For another illustration, suppose that $n$ customers are to be assigned, in
order, to one of $k$ service centers. Let $G(k)$ represent the service cost
measured as the total dissatisfaction of all customers, provided that $k$
centers are open. Let $T$ be the cost of running a center, so that $T(k)=kT$
is the total cost of running $k$ centers. The purpose is to determine the
number of centers to be opened so that the total cost $C(k)=G(k)+T(k)$, $%
1\leq k\leq n,$ is minimized. As in the example above, the sequence $C(k)$
captures the trade-off between its two components, i.e., between the
sequence $T(k)$, $1\leq k\leq n,$ that is nondecreasing and convex, and $%
G(k) $, $1\leq k\leq n$, that is nonincreasing. For the sequence $C(k)$, $%
1\leq k\leq n,$ to be V-shaped, it is sufficient to show that the sequence
$G(k)$, $1\leq k\leq n,$ is convex.
\section{Convexity of a Sequence That Involves Sums of Functions of Ceilings}
In this section we prove that the sequence%
\begin{equation}
G(k)=\sum_{j=1}^{n}g\left( \left\lceil \frac{j}{k}\right\rceil \right) ,%
\text{~}1\leq k\leq n, \label{SeqG(k)}
\end{equation}%
where $g$ is an arbitrary nonnegative nondecreasing function, is convex.
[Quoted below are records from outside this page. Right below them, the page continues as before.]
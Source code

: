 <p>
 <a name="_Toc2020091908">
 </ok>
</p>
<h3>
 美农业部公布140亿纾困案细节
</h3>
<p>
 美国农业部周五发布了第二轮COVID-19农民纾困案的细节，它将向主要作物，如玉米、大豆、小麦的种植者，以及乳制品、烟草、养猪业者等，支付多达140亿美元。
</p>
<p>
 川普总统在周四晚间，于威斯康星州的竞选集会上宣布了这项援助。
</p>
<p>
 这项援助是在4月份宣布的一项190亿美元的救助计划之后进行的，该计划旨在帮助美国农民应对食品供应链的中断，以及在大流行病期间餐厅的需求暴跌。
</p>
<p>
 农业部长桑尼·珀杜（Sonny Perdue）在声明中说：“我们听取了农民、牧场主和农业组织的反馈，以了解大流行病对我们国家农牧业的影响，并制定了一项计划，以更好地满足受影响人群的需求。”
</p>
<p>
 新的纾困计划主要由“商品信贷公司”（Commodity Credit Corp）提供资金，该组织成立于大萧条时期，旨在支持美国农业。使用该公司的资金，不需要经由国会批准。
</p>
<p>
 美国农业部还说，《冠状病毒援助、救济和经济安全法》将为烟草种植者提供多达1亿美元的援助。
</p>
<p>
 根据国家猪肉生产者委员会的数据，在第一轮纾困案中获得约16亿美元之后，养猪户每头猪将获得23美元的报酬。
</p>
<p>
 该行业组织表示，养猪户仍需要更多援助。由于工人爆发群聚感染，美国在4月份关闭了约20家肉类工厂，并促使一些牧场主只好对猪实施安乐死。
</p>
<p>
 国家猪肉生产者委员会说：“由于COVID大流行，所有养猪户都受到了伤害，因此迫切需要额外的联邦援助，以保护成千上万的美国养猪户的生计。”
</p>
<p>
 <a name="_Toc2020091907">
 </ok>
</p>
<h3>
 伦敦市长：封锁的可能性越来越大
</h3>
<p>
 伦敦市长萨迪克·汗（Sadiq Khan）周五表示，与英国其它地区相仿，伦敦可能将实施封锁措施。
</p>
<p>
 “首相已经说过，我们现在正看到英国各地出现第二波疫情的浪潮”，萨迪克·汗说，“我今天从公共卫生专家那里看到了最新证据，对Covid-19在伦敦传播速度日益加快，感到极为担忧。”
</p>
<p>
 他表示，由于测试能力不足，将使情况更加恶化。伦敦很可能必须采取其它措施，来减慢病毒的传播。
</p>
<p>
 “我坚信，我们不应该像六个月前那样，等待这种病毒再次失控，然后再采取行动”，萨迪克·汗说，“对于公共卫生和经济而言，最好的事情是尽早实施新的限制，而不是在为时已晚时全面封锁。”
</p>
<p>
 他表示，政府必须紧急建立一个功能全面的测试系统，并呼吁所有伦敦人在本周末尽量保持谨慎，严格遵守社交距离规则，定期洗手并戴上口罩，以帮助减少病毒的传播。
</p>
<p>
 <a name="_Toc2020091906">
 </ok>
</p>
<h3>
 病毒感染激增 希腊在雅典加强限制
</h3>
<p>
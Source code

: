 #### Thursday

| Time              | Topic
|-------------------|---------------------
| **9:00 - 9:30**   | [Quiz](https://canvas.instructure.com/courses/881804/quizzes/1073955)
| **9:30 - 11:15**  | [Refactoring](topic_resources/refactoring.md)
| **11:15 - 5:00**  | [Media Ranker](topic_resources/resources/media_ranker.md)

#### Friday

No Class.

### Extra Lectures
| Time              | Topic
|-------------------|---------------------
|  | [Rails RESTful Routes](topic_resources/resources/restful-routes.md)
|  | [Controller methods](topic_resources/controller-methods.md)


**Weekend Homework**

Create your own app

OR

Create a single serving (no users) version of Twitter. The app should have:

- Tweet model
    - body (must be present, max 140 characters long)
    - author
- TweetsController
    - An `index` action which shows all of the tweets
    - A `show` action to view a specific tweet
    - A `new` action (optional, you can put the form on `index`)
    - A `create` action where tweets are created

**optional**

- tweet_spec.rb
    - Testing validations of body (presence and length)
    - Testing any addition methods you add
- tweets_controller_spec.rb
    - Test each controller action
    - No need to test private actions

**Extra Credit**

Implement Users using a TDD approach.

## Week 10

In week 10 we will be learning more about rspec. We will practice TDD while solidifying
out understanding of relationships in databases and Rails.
Recall that $\left\lceil x\right\rceil $ is the ceiling function and is
equal to the smallest integer that is not less than $x$.
Our interest in this and more general sequences has been initiated by our
study of single machine scheduling problems with deteriorating jobs and
machine maintenance. However, in this paper we give a different
interpretation of the sequence $G(k)$, $1\leq k\leq n$, in terms of the
service center example outlined in Section~\ref{SectConv}. In that model,
the centers are numbered by the integers $1,2,\ldots ,k$, and the customers
are numbered by the integers $1,2,\ldots ,n$. The customers are considered
in the order of their numbering and the next customer is assigned to the
current last position at the least loaded center with the smallest number.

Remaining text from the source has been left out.